By Shropshire Star | Opinions | Published:

The health service in Shropshire has made a name for itself, and it is not the sort of name you want to make.

The issues besetting the Shrewsbury & Telford Hospital NHS Trust have made national news headlines, and that can only add to the problems.

If you were an ambitious professional in the National Health Service, would a spell at this trust be something you would want on your CV?

As staff recruitment is among the many things that the trust is having to wrestle with, a tainted reputation makes a difficult situation even worse.

This week came news that the number of cases being looked at by an independent inquiry into maternity care in Shropshire has increased by 300.

As we have already been told that lessons have been learned and new measures have been put in place, this is, we must hope, a historic failure rather than a continuing one, and it is an unhappy episode which will cast a dark shadow for a long time yet.

Then there is the seemingly never-ending Future Fit process which will shape the delivery of NHS care in Shropshire.

The views of the medical professionals are naturally very important, but there again so are the views of the people who will be on the receiving end of the service.

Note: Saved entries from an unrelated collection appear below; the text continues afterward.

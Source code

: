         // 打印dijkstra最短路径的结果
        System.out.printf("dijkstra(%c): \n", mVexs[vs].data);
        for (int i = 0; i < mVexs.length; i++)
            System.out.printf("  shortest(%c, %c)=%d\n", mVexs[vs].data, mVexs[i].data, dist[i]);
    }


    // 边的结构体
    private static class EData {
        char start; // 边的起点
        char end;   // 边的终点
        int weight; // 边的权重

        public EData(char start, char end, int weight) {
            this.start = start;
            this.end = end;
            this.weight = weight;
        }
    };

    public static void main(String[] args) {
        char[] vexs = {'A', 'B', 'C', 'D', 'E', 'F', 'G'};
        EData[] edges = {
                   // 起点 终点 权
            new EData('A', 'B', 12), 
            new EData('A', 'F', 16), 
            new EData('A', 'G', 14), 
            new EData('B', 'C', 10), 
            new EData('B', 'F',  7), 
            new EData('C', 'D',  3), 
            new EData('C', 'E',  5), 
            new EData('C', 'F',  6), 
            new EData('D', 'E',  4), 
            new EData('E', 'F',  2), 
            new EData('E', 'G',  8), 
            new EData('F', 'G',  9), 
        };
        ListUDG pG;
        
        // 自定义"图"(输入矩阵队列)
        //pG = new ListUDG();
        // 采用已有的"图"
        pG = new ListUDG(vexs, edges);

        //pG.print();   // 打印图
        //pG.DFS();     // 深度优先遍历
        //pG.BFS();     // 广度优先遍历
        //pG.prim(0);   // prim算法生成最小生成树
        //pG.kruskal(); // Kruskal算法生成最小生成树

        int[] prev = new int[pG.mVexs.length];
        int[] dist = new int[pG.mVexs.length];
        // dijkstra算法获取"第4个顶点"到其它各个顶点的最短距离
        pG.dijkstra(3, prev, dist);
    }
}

Complicating everything is the political perspective, as demonstrated by the fate of Labour’s initial general election candidate for Shrewsbury, Dr Laura Davies, who spoke out of turn by supporting the idea of a single hospital for Shrewsbury and Telford, and as a result was unceremoniously dumped at the last minute.


Since the general election Shaun Davies, the Labour leader of Telford & Wrekin Council, has backed the same idea of a “super hospital.” And nobody has sacked him.

So maybe it’s not what you say, but the timing of what you say – and on the subject of timing, Laura Davies thinks it’s now too late for the super hospital idea to go ahead.

Future Fit has become like Shropshire’s Brexit and like Brexit, at some stage the arguments have to stop to get things done.



In Nick Ralls, the Ironbridge Gorge Museum has a safe pair of hands on the wheel, on the tiller, or whatever it is you have on steam trains.

He has come to Ironbridge as chief executive, having left his post as general manager of that other great Shropshire attraction, the Severn Valley Railway.

This is a premier league transfer. The Ironbridge museum is an award winner, and the Ironbridge Gorge is a World Heritage Site.

As a new person in the role, he will no doubt bring with him some of his own ideas, consolidating the museum’s success, and building on it. As an independent museum, there is also the bread and butter stuff of generating income.

“It’s quite similar to the railway in that we have to survive on attracting people to this fantastic place and making sure they have a good time,” he says.

Thinking about it, now that Ironbridge Power Station is being demolished, there once used to be a Severn Valley Railway line which ran from Ironbridge railway station along the river and right through that power station site. Just pointing it out, Nick.